Egypt was a highly advanced society at the time, with an elaborate hierarchy of gods familiar enough through depictions in popular entertainment to even the casual student of history. In our present era of pluralism, though, the idea of punishing an entire people for false worship has a decidedly anachronistic ring to it, since in our enlightened age we no longer care “who you pray to.”
And besides, we don’t even know what a false god is anymore, do we? After all, nobody is standing around paying homage to a golden calf these days, are they?
Well, we American Catholics do occasionally hear about false gods in the odd homily at Mass. Wealth, power, and lust are the pre-occupations most frequently mentioned by our dedicated priests as modern-day pitfalls that should be studiously avoided. And at a certain point in each liturgical year, the well-known reading from Matthew 6:24 cycles up, and we are reminded of the inability to serve two masters (God and mammon).

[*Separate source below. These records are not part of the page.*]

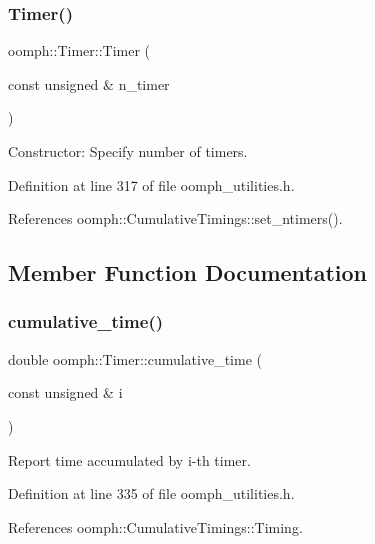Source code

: \subsubsection{\texorpdfstring{Timer()}{Timer()}}
{\footnotesize\ttfamily oomph\+::\+Timer\+::\+Timer (\begin{DoxyParamCaption}\item[{const unsigned \&}]{n\+\_\+timer }\end{DoxyParamCaption})\hspace{0.3cm}{\ttfamily [inline]}}



Constructor\+: Specify number of timers. 



Definition at line 317 of file oomph\+\_\+utilities.\+h.



References oomph\+::\+Cumulative\+Timings\+::set\+\_\+ntimers().



\subsection{Member Function Documentation}
\mbox{\label{classoomph_1_1Timer_a77dfee0aa6e15ec95095f76a1f1b91c0}} 
\subsubsection{\texorpdfstring{cumulative\+\_\+time()}{cumulative\_time()}}
{\footnotesize\ttfamily double oomph\+::\+Timer\+::cumulative\+\_\+time (\begin{DoxyParamCaption}\item[{const unsigned \&}]{i }\end{DoxyParamCaption})\hspace{0.3cm}{\ttfamily [inline]}}



Report time accumulated by i-\/th timer. 



Definition at line 335 of file oomph\+\_\+utilities.\+h.



References oomph\+::\+Cumulative\+Timings\+::\+Timing.

\mbox{\label{classoomph_1_1Timer_afa34218cf8b9badba4f3c59ce004962b}} 
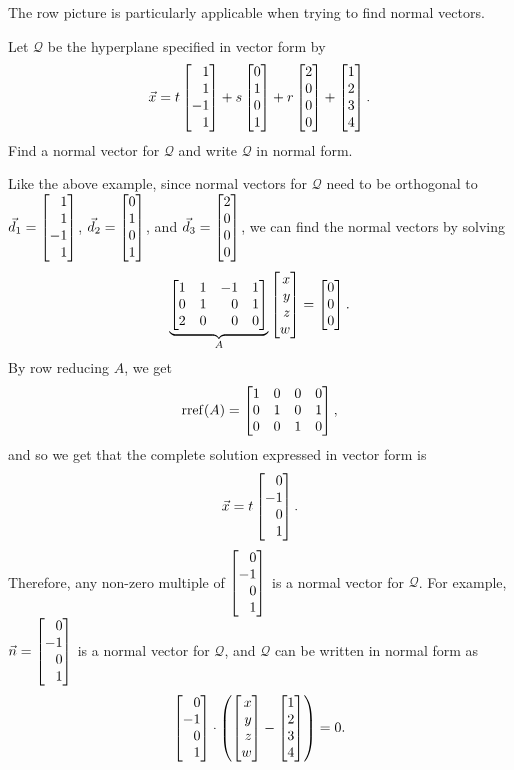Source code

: The row picture is particularly applicable when trying to find normal vectors.

\begin{example}
	Let $\mathcal Q$ be the hyperplane specified in vector form by
	\[
		\vec x=t\mat{1\\1\\-1\\1}+s\mat{0\\1\\0\\1}+r\mat{2\\0\\0\\0}+\mat{1\\2\\3\\4}.
	\]
	Find a normal vector for $\mathcal Q$ and write $\mathcal Q$ in normal form.

	Like the above example, since normal vectors for $\mathcal Q$ need to be orthogonal to $\vec d_1=\mat{1\\1\\-1\\1}$, $\vec d_2=\mat{0\\1\\0\\1}$, and $\vec d_3=\mat{2\\0\\0\\0}$, we can find the normal vectors by solving
	\[
	\underbrace{\mat{1&1&-1&1\\0&1&0&1\\2&0&0&0}}_A\mat{x\\y\\z\\w}=\mat{0\\0\\0}.
    \]
    By row reducing $A$, we get
    \[
        \Rref(A) = \mat{1&0&0&0\\0&1&0&1\\0&0&1&0},
    \]
    and so we get that the complete solution expressed in vector form is
    \[
        \vec x = t\mat{0\\-1\\0\\1}.
	\]
    Therefore, any non-zero multiple of $\mat{0\\-1\\0\\1}$ is a normal vector for $\mathcal Q$. For example, $\vec n =\mat{0\\-1\\0\\1}$ is a normal vector for $\mathcal Q$, and $\mathcal Q$ can be written in normal form as
    \[
	    \mat{0\\-1\\0\\1}\cdot\left(\mat{x\\y\\z\\w}-\mat{1\\2\\3\\4}\right)=0.
    \]
\end{example}



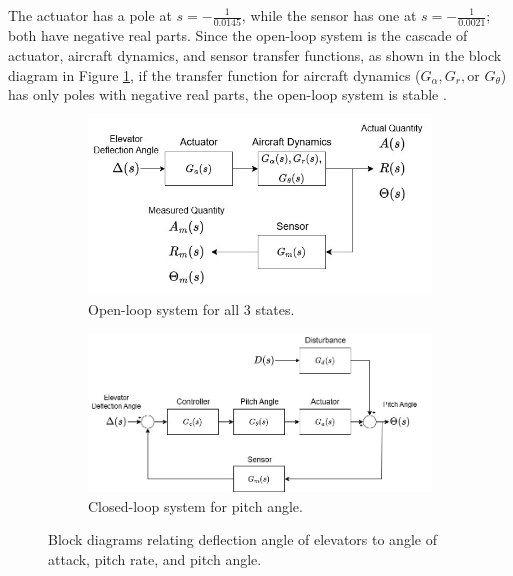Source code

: \documentclass[9pt,a4paper]{article}
\begin{document}
    \noindent The actuator has a pole at $s = -\frac{1}{0.0145}$, while the sensor has one at $s=-\frac{1}{0.0021}$; both have negative real parts. Since the open-loop system is the cascade of actuator, aircraft dynamics, and sensor transfer functions, as shown in the block diagram in Figure \ref{fig:ol_blockDiagram}, if the transfer function for aircraft dynamics ($G_{\alpha}, G_{r}, \text{or } G_{\theta}$) has only poles with negative real parts, the open-loop system is stable \cite[Theorem 9.9]{textbook}.
    \begin{figure}[h]
        \begin{subfigure}[h]{0.5\textwidth}
            \centering
            \includegraphics[width = \textwidth]{figs/ELE2038_H5_openLoopBlockDiagram.drawio.jpg}
            \caption{Open-loop system for all 3 states.}
            \label{fig:ol_blockDiagram}            
        \end{subfigure}%
        \begin{subfigure}[h]{0.5\textwidth}
            \centering
            \includegraphics[width = \textwidth]{figs/ELE2038_H5_closedLoopBlockDiagram.drawio.jpg}
            \caption{Closed-loop system for pitch angle.}
            \label{fig:cl_blockDiagram}
        \end{subfigure}
    \caption{Block diagrams relating deflection angle of elevators to angle of attack, pitch rate, and pitch angle.}
    \end{figure}
    
\end{document}
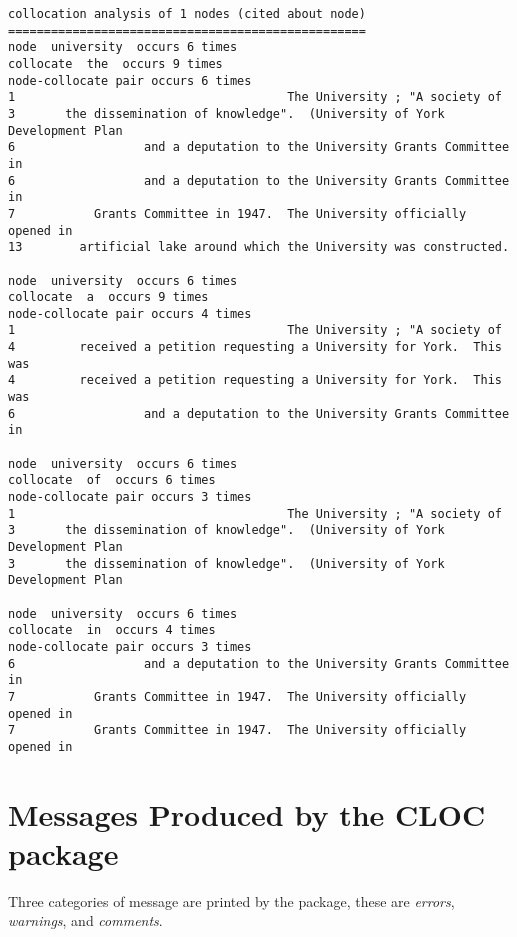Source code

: \begin{verbatim}
collocation analysis of 1 nodes (cited about node)
==================================================
node  university  occurs 6 times
collocate  the  occurs 9 times
node-collocate pair occurs 6 times
1                                      The University ; "A society of 
3       the dissemination of knowledge".  (University of York Development Plan
6                  and a deputation to the University Grants Committee in
6                  and a deputation to the University Grants Committee in
7           Grants Committee in 1947.  The University officially opened in
13        artificial lake around which the University was constructed. 

node  university  occurs 6 times
collocate  a  occurs 9 times
node-collocate pair occurs 4 times
1                                      The University ; "A society of 
4         received a petition requesting a University for York.  This was 
4         received a petition requesting a University for York.  This was 
6                  and a deputation to the University Grants Committee in

node  university  occurs 6 times
collocate  of  occurs 6 times
node-collocate pair occurs 3 times
1                                      The University ; "A society of 
3       the dissemination of knowledge".  (University of York Development Plan
3       the dissemination of knowledge".  (University of York Development Plan

node  university  occurs 6 times
collocate  in  occurs 4 times
node-collocate pair occurs 3 times
6                  and a deputation to the University Grants Committee in
7           Grants Committee in 1947.  The University officially opened in
7           Grants Committee in 1947.  The University officially opened in
\end{verbatim}

\newpage
\section{Messages Produced by the CLOC package}
Three categories of message are printed by the package, these are {\em errors},
{\em warnings}, and {\em comments}.

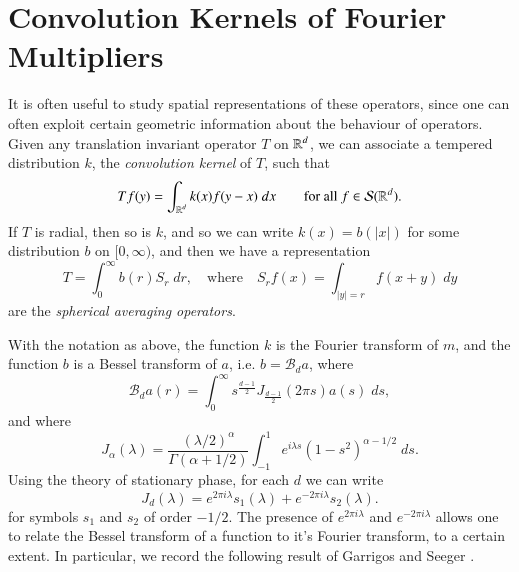 \section{Convolution Kernels of Fourier Multipliers}

It is often useful to study spatial representations of these operators, since one can often exploit certain geometric information about the behaviour of operators. Given any translation invariant operator $T$ on $\operatorname{\mathbb{R}}^d$, we can associate a tempered distribution $k$, the \emph{convolution kernel} of $T$, such that
%
\begin{equation}
  Tf(y) = \int_{\operatorname{\mathbb{R}}^d} k(x) f(y-x)\; dx \quad\quad\text{for all $f \in \mathcal{S}(\operatorname{\mathbb{R}}^d)$}.
\end{equation}
%
If $T$ is radial, then so is $k$, and so we can write $k(x) = b(|x|)$ for some distribution $b$ on $[0,\infty)$, and then we have a representation
%
\begin{equation}
  T = \int_0^\infty b(r) S_r\; dr,\quad\text{where}\quad S_rf(x) = \int_{|y| = r} f(x + y)\; dy 
\end{equation}
%
are the \emph{spherical averaging operators}.

With the notation as above, the function $k$ is the Fourier transform of $m$, and the function $b$ is a Bessel transform of $a$, i.e. $b = \mathcal{B}_d a$, where
%
\begin{equation}
  \mathcal{B}_d a(r) = \int_0^\infty s^{\frac{d-1}{2}} J_{\frac{d-1}{2}}(2 \pi s) a(s)\; ds,
\end{equation}
%
%
and where
%
\begin{equation}
  J_\alpha(\lambda) = \frac{(\lambda / 2)^\alpha}{\Gamma(\alpha + 1/2)} \int_{-1}^1 e^{i \lambda s} (1 - s^2)^{\alpha - 1/2}\; ds.
\end{equation}
%
Using the theory of stationary phase, for each $d$ we can write
%
\begin{equation}
  J_d(\lambda) = e^{2 \pi i \lambda} s_1(\lambda) + e^{-2 \pi i \lambda} s_2(\lambda).
\end{equation}
%
for symbols $s_1$ and $s_2$ of order $-1/2$. The presence of $e^{2 \pi i \lambda}$ and $e^{-2 \pi i \lambda}$ allows one to relate the Bessel transform of a function to it's Fourier transform, to a certain extent. In particular, we record the following result of Garrigos and Seeger \cite{GarrigosandSeeger}.

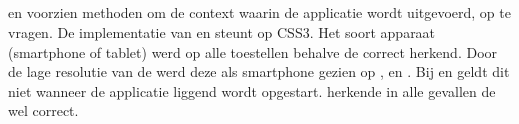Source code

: \subsection{}
\label{sec:evaluatie-ondersteuning-toestel}

\st{} en \kendo{} voorzien methoden om de context waarin de applicatie wordt uitgevoerd,  op te vragen.
De implementatie van \jqm{} en \lungo{} steunt op CSS3.
Het soort apparaat (smartphone of tablet) werd op alle toestellen behalve de \gtab correct herkend.
Door de lage resolutie van de \gtab{} werd deze als smartphone gezien op \st{},  \jqm{} en \lungo{}.
Bij \jqm{} en \lungo{} geldt dit niet wanneer de applicatie liggend wordt opgestart.
\kendo{} herkende in alle gevallen de \gtab{} wel correct.


% 
% 
% 

\subsection{}
\label{sec:evaluatie-ondersteuning-formulieren}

But if one may be so bold, it seems our clergy has not quite figured out how to preach this message in a way that resonates with today’s congregants. If one may venture further down the path of effrontery, we’d suggest the reason for the pastoral ineffectiveness is because the American Catholic Church has not quite come to terms with how the American Experiment of life, liberty, and the pursuit of happiness is, in many ways, based on the unrestrained pursuit of wealth, power, and lust.
… life, liberty, and the pursuit of happiness, largely based on the pursuit of wealth, greed, and lust.
That’s right, folks, our country is both flawed and great, all at the same time. But it is very difficult to hold two contradictory ideas in one’s head simultaneously, which is why some of us get carried away with praising our freedoms and our standard of living, while others go just as far afield in condemning our moral turpitude.
Needless to say, this is a complicated issue, and one should not hold it against our hierarchy or our clergy for not being able to satisfactorily reconcile the contradictions. But if we are to make any headway in this matter, we will have to confront the daunting reality that our great country is, indeed, seriously flawed.
And we will also have to understand how the worship of false gods is a real and present danger. This is not some long-ago subject with no bearing on our present circumstance. We should read Exodus chapter 12 as more than just an inspired tale about securing a homeland for an outcast people.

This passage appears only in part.